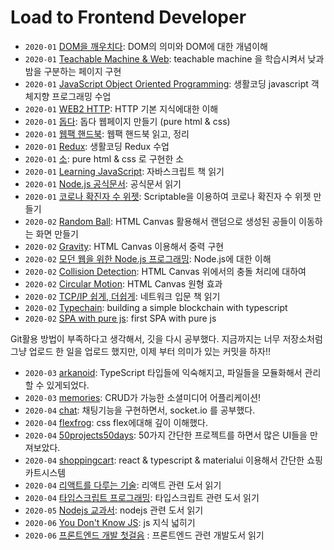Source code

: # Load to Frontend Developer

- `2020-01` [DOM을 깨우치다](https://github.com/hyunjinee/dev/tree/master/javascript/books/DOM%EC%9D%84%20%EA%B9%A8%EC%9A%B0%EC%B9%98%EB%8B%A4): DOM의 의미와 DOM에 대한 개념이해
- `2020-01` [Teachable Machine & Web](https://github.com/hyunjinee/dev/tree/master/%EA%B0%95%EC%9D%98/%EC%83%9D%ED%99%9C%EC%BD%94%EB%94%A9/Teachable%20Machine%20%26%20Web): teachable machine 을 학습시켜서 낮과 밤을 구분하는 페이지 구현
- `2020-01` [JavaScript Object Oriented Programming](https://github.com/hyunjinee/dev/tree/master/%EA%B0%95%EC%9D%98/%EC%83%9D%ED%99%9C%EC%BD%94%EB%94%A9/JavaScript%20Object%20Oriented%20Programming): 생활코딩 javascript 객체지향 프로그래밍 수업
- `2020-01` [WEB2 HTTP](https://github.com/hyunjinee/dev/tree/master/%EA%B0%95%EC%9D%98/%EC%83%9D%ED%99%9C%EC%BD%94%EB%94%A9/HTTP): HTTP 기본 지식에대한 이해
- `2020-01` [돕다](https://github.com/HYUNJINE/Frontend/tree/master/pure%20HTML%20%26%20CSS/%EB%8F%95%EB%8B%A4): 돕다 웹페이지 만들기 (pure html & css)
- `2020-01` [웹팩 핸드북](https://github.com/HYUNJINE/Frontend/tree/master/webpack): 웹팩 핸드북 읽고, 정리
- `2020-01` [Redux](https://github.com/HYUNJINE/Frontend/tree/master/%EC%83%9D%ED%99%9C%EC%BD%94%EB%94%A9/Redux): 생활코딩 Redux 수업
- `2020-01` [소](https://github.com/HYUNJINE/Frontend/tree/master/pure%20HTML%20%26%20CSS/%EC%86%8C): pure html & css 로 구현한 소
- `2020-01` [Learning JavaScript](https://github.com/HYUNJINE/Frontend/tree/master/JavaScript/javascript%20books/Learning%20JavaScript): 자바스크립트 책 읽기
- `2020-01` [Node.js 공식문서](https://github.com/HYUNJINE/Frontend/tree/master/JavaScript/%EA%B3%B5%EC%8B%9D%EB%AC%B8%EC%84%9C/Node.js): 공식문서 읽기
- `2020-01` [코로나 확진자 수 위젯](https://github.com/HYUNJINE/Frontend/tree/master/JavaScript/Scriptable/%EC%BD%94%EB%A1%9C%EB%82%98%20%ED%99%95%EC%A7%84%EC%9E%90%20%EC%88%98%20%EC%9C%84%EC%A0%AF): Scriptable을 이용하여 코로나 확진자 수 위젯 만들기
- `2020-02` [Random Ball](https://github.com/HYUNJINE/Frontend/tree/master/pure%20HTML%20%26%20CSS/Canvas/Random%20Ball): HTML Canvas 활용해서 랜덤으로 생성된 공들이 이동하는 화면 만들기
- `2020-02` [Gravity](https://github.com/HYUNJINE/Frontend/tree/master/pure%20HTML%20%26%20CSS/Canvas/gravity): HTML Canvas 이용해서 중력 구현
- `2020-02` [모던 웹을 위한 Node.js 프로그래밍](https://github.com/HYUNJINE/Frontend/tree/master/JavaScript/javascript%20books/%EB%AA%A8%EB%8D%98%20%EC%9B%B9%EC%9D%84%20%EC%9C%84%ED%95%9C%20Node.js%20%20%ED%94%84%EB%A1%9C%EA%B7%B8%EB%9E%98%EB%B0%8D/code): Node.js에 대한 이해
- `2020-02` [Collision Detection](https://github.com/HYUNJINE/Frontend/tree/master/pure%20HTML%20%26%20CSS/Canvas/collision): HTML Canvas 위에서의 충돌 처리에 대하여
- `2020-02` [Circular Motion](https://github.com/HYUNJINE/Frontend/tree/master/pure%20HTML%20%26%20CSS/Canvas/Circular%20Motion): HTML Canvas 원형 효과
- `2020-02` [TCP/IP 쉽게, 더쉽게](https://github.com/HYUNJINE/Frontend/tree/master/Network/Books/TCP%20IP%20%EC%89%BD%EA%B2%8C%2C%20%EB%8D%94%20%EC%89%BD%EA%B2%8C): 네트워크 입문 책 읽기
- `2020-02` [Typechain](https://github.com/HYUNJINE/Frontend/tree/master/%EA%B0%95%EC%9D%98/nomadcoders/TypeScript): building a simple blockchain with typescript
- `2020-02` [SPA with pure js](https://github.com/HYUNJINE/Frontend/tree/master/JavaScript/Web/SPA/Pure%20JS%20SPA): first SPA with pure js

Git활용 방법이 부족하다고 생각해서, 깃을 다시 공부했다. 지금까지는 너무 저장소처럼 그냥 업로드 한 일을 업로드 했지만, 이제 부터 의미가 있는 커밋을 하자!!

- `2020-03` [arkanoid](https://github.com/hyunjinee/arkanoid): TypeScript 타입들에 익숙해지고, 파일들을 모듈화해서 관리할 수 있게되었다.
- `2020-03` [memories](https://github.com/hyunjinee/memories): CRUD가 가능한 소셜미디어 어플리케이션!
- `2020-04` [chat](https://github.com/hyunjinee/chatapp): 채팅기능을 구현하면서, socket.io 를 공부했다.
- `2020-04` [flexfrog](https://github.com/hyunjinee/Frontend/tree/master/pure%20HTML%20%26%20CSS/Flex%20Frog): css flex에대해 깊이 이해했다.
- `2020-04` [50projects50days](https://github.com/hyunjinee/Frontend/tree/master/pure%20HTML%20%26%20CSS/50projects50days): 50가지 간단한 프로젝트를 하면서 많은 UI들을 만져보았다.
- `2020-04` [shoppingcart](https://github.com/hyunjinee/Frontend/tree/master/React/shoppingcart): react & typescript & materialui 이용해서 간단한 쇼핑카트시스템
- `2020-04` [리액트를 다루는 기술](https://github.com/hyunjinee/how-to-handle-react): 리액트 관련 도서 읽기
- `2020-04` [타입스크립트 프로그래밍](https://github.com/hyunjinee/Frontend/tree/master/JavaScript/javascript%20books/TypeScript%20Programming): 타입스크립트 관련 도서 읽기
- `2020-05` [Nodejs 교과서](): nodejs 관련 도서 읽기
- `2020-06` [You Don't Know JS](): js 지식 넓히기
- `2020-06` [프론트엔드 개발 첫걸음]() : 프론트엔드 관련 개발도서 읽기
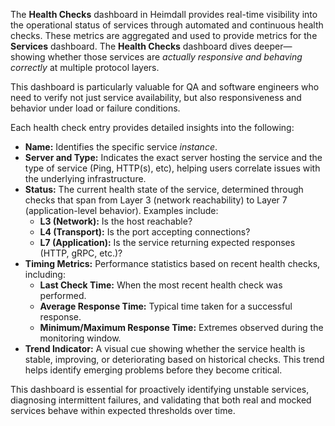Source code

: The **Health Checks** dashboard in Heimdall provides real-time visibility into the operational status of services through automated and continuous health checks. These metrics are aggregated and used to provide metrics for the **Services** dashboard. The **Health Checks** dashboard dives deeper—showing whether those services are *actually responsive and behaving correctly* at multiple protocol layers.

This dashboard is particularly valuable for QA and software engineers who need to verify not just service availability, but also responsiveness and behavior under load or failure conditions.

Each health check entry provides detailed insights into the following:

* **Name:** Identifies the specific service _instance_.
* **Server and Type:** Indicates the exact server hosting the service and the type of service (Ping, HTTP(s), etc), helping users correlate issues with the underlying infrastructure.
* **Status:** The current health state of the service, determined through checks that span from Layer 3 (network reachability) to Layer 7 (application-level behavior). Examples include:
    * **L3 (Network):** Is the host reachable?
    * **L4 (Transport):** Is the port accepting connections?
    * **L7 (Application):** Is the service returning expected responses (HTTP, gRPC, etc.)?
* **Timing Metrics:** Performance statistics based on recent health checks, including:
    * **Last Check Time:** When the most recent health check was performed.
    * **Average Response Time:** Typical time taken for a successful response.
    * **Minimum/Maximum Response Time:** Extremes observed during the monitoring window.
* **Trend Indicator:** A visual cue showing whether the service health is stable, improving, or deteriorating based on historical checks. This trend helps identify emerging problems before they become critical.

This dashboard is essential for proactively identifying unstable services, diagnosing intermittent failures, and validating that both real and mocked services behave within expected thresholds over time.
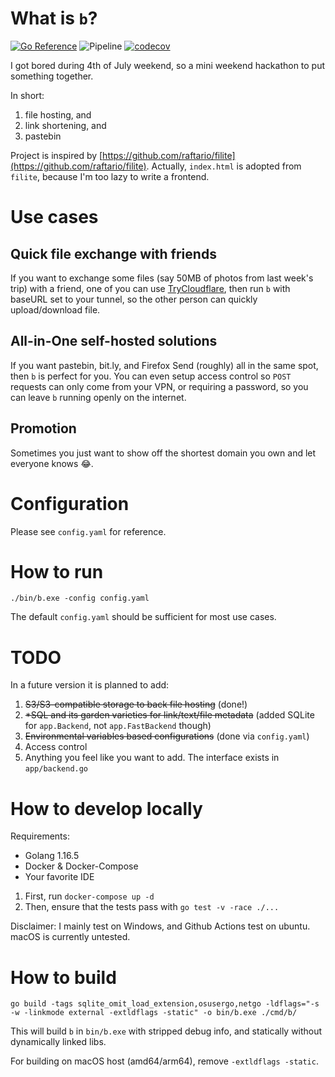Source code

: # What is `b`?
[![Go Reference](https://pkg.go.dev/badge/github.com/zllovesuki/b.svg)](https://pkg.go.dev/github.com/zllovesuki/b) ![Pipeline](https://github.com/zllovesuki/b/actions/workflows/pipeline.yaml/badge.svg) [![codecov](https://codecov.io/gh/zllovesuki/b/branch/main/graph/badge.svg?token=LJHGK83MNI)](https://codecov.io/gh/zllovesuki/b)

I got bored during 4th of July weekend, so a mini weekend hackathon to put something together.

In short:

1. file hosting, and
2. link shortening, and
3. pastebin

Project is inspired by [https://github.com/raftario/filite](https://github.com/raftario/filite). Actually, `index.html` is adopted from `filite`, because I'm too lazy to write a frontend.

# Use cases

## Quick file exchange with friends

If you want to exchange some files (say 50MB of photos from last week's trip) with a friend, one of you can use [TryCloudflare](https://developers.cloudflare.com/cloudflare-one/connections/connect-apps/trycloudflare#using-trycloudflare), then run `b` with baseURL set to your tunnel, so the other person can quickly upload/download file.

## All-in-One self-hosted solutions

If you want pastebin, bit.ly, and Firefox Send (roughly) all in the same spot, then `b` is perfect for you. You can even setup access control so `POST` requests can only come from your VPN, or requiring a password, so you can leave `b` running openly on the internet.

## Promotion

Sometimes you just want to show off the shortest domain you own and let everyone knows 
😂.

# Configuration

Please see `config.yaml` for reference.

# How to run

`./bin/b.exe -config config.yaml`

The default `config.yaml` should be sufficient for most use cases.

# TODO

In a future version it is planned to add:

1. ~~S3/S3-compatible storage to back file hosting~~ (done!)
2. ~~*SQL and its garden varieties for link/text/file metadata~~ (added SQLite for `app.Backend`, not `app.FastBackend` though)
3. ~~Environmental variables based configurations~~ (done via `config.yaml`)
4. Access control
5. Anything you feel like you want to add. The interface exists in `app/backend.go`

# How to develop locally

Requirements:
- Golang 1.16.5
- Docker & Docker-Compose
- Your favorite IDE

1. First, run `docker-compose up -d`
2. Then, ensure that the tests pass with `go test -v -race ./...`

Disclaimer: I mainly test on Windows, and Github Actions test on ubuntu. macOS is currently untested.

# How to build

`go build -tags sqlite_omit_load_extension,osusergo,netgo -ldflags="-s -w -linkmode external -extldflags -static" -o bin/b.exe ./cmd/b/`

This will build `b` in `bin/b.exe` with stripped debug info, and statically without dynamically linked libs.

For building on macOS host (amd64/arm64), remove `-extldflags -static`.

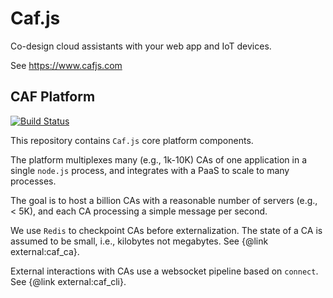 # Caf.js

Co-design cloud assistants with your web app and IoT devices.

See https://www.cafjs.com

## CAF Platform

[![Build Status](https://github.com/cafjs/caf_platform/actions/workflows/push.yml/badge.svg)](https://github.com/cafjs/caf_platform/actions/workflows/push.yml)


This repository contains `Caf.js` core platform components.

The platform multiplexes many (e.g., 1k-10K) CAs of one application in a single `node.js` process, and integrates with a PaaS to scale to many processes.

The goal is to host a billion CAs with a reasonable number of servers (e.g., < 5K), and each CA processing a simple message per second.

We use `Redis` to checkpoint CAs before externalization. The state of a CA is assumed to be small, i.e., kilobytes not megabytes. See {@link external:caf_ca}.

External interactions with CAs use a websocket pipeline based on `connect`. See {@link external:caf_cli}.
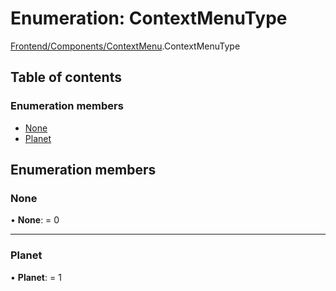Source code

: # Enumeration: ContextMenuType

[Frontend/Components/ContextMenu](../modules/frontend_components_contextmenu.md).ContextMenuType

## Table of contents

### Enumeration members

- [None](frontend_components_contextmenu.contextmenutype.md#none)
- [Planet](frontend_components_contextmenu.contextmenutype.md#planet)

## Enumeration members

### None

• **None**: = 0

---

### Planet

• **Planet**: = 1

------------------------------

• _WHAT TO WORK ON_: Reproduce the records exactly, starting with their first line and ending with the line that contains "html & css)", though pictures should be dropped.

• _EXERCISE ANSWER_:
Source code

: # Load to Frontend Developer

- `2020-01` [DOM을 깨우치다](https://github.com/hyunjinee/dev/tree/master/javascript/books/DOM%EC%9D%84%20%EA%B9%A8%EC%9A%B0%EC%B9%98%EB%8B%A4): DOM의 의미와 DOM에 대한 개념이해
- `2020-01` [Teachable Machine & Web](https://github.com/hyunjinee/dev/tree/master/%EA%B0%95%EC%9D%98/%EC%83%9D%ED%99%9C%EC%BD%94%EB%94%A9/Teachable%20Machine%20%26%20Web): teachable machine 을 학습시켜서 낮과 밤을 구분하는 페이지 구현
- `2020-01` [JavaScript Object Oriented Programming](https://github.com/hyunjinee/dev/tree/master/%EA%B0%95%EC%9D%98/%EC%83%9D%ED%99%9C%EC%BD%94%EB%94%A9/JavaScript%20Object%20Oriented%20Programming): 생활코딩 javascript 객체지향 프로그래밍 수업
- `2020-01` [WEB2 HTTP](https://github.com/hyunjinee/dev/tree/master/%EA%B0%95%EC%9D%98/%EC%83%9D%ED%99%9C%EC%BD%94%EB%94%A9/HTTP): HTTP 기본 지식에대한 이해
- `2020-01` [돕다](https://github.com/HYUNJINE/Frontend/tree/master/pure%20HTML%20%26%20CSS/%EB%8F%95%EB%8B%A4): 돕다 웹페이지 만들기 (pure html & css)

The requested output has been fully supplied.